--- PROBLEM TO WORK ON ---
Copy each line of the material in which the word "with" appears.

--- RECORDS SUPPLIED ---
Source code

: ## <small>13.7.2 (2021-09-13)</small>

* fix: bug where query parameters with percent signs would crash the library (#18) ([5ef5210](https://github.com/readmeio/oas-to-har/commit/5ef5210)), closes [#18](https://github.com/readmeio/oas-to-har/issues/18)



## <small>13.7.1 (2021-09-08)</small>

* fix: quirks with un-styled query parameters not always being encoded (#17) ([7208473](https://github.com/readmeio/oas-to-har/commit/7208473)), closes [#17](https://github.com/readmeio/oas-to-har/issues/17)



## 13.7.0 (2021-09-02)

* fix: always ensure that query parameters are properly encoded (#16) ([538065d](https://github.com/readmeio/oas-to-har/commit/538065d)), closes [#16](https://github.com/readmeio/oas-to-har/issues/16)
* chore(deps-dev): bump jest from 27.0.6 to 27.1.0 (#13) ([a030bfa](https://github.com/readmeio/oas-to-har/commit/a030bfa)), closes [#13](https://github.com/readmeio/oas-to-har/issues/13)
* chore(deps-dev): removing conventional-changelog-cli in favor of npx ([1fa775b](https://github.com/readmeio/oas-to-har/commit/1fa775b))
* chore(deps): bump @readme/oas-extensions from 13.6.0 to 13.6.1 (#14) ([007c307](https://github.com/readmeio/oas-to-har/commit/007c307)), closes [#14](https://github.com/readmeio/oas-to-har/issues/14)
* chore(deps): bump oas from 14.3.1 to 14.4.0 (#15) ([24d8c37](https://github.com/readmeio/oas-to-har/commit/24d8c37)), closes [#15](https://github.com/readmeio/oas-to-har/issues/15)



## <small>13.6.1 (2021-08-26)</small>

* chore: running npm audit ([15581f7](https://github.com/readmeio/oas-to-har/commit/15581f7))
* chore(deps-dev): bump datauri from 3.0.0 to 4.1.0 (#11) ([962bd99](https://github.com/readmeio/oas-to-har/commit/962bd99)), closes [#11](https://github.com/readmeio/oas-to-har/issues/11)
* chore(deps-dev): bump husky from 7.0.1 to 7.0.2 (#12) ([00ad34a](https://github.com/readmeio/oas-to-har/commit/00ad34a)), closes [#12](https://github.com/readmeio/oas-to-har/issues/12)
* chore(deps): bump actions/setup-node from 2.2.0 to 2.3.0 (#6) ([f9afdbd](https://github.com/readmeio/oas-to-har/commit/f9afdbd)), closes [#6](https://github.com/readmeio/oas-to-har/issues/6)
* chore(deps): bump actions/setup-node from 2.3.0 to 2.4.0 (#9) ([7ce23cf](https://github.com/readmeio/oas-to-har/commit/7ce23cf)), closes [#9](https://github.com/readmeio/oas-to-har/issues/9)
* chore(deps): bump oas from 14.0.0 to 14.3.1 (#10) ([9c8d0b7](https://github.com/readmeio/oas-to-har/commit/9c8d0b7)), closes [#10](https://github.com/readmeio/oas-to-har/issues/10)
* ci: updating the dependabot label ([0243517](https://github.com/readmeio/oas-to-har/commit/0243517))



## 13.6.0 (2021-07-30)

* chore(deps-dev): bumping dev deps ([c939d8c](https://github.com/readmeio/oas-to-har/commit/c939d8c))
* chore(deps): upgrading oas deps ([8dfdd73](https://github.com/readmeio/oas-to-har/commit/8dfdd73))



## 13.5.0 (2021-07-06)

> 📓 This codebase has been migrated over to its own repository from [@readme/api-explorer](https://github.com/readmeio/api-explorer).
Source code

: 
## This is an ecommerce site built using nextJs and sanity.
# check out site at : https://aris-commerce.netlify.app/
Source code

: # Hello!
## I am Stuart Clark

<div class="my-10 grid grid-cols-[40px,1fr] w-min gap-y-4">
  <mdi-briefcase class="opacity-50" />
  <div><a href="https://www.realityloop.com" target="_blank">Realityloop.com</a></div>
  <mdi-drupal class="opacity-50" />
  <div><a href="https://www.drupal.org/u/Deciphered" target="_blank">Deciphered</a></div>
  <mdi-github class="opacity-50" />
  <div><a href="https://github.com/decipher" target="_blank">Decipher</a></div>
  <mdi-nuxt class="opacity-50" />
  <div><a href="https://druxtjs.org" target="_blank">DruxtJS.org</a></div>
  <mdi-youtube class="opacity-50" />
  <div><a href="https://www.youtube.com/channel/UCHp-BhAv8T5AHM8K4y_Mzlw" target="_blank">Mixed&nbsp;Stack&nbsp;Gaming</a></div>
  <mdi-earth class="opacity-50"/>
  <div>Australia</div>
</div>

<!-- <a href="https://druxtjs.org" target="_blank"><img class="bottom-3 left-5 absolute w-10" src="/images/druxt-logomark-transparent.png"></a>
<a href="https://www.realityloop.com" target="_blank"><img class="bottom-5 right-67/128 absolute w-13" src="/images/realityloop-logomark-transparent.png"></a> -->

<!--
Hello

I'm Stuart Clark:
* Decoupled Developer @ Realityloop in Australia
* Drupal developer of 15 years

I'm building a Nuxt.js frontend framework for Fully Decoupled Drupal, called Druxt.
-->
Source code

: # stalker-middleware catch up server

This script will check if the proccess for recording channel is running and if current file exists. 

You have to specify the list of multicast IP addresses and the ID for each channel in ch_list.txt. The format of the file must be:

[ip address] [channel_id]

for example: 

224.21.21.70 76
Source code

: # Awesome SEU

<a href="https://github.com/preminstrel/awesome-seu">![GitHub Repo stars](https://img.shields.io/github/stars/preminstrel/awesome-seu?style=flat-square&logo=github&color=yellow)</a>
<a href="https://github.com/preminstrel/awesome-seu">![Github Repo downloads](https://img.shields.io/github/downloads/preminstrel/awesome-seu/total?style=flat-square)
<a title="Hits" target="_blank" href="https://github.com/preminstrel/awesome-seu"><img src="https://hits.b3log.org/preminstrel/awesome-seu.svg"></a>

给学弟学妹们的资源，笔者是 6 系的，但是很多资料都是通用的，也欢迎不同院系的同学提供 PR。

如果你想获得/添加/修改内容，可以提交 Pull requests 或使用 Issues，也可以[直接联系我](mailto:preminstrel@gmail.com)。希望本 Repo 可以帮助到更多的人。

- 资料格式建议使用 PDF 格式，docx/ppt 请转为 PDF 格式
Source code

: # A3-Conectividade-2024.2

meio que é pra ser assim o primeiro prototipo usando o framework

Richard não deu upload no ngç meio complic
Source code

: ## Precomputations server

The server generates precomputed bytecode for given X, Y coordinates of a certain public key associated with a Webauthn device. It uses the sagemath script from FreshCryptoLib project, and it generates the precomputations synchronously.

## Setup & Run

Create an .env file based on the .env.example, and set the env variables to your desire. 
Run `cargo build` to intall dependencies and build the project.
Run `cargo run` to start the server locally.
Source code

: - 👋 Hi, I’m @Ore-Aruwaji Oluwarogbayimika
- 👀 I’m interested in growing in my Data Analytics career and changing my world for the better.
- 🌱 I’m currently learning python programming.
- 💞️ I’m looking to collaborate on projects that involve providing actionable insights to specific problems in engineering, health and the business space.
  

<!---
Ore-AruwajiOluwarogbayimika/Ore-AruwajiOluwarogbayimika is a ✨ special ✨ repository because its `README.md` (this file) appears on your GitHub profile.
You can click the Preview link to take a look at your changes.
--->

--- EXERCISE RESPONSE ---
* fix: bug where query parameters with percent signs would crash the library (#18) ([5ef5210](https://github.com/readmeio/oas-to-har/commit/5ef5210)), closes [#18](https://github.com/readmeio/oas-to-har/issues/18)
* fix: quirks with un-styled query parameters not always being encoded (#17) ([7208473](https://github.com/readmeio/oas-to-har/commit/7208473)), closes [#17](https://github.com/readmeio/oas-to-har/issues/17)
The server generates precomputed bytecode for given X, Y coordinates of a certain public key associated with a Webauthn device. It uses the sagemath script from FreshCryptoLib project, and it generates the precomputations synchronously.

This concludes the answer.